Amyloid-β-induced synapse damage is mediated via cross-linkage of cellular prion proteins.

The cellular prion protein (PrP(C)), which is highly expressed at synapses, was identified as a receptor for the amyloid-β (Aβ) oligomers that are associated with dementia in Alzheimer disease. Here, we report that Aβ oligomers secreted by 7PA2 cells caused synapse damage in cultured neurons via a PrP(C)-dependent process. Exogenous PrP(C) added to Prnp knock-out((0/0)) neurons was targeted to synapses and significantly increased Aβ-induced synapse damage.
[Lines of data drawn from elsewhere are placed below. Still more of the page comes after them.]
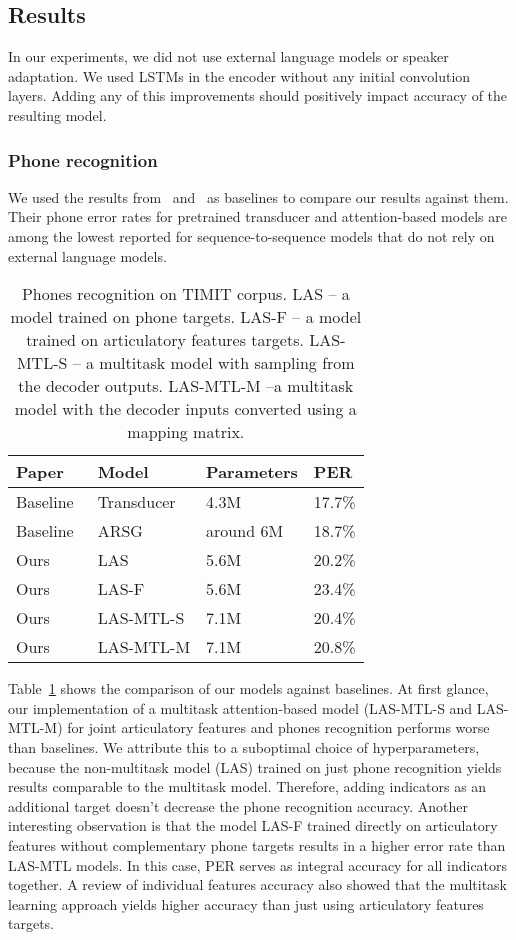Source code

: \documentclass[a4paper]{article}
\begin{document}
\subsection{Results}
In our experiments, we did not use external language models or speaker adaptation. We used LSTMs in the encoder without any initial convolution layers. Adding any of this improvements should positively impact accuracy of the resulting model.

\subsubsection{Phone recognition}
We used the results from~\cite{Graves2013} and~\cite{Chorowski-Att-2015} as baselines to compare our results against them. Their phone error rates for pretrained transducer and attention-based models are among the lowest reported for sequence-to-sequence models that do not rely on external language models.
\begin{table}[th]
  \caption{Phones recognition on TIMIT corpus. LAS -- a model trained on phone targets. LAS-F -- a model trained on articulatory features targets. LAS-MTL-S -- a multitask model with sampling from the decoder outputs. LAS-MTL-M --a  multitask model with the decoder inputs converted using a mapping matrix.}
  \label{tab:PhoneRecTimit}
\centering
  \begin{tabular}{llll}
    \toprule
    \textbf{Paper} & \textbf{Model} & \textbf{Parameters} & \textbf{PER} \\
    \midrule
    Baseline~\cite{Graves2013} & Transducer & 4.3M & 17.7\% \\
    Baseline~\cite{Chorowski-Att-2015} & ARSG & around 6M & 18.7\% \\
    Ours & LAS & 5.6M & 20.2\% \\
    Ours & LAS-F & 5.6M & 23.4\% \\
    Ours & LAS-MTL-S & 7.1M & 20.4\% \\
    Ours & LAS-MTL-M & 7.1M & 20.8\% \\
    \bottomrule
  \end{tabular}
\end{table}

Table~\ref{tab:PhoneRecTimit} shows the comparison of our models against baselines. At first glance, our implementation of a multitask attention-based model (LAS-MTL-S and LAS-MTL-M) for joint articulatory features and phones recognition performs worse than baselines. We attribute this to a suboptimal choice of hyperparameters, because the non-multitask model (LAS) trained on just phone recognition yields results comparable to the multitask model. Therefore, adding indicators as an additional target doesn't decrease the phone recognition accuracy. Another interesting observation is that the model LAS-F trained directly on articulatory features without complementary phone targets results in a higher error rate than LAS-MTL models. In this case, PER serves as integral accuracy for all indicators together. A review of individual features accuracy also showed that the multitask learning approach yields higher accuracy than just using articulatory features targets.
\end{document}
In contrast, the synapse damage induced by a phospholipase A(2)-activating peptide was independent of PrP(C). In Prnp wild-type((+/+)) neurons Aβ oligomers activated synaptic cytoplasmic phospholipase A(2) (cPLA(2)). In these cells, the addition of Aβ oligomers triggered the translocation of cPLA(2) in synapses to cholesterol dense membranes (lipid rafts) where it formed a complex also containing Aβ and PrP(C). In contrast, the addition of Aβ to Prnp((0/0)) neurons did not activate synaptic cPLA(2), which remained in the cytoplasm and was not associated with Aβ. Filtration assays and non-denaturing gels demonstrated that Aβ oligomers cross-link PrP(C). We propose that it is the cross-linkage of PrP(C) by Aβ oligomers that triggers abnormal activation of cPLA(2) and synapse damage. This hypothesis was supported by our observation that monoclonal antibody mediated cross-linkage of PrP(C) also activated synaptic cPLA(2) and caused synapse damage.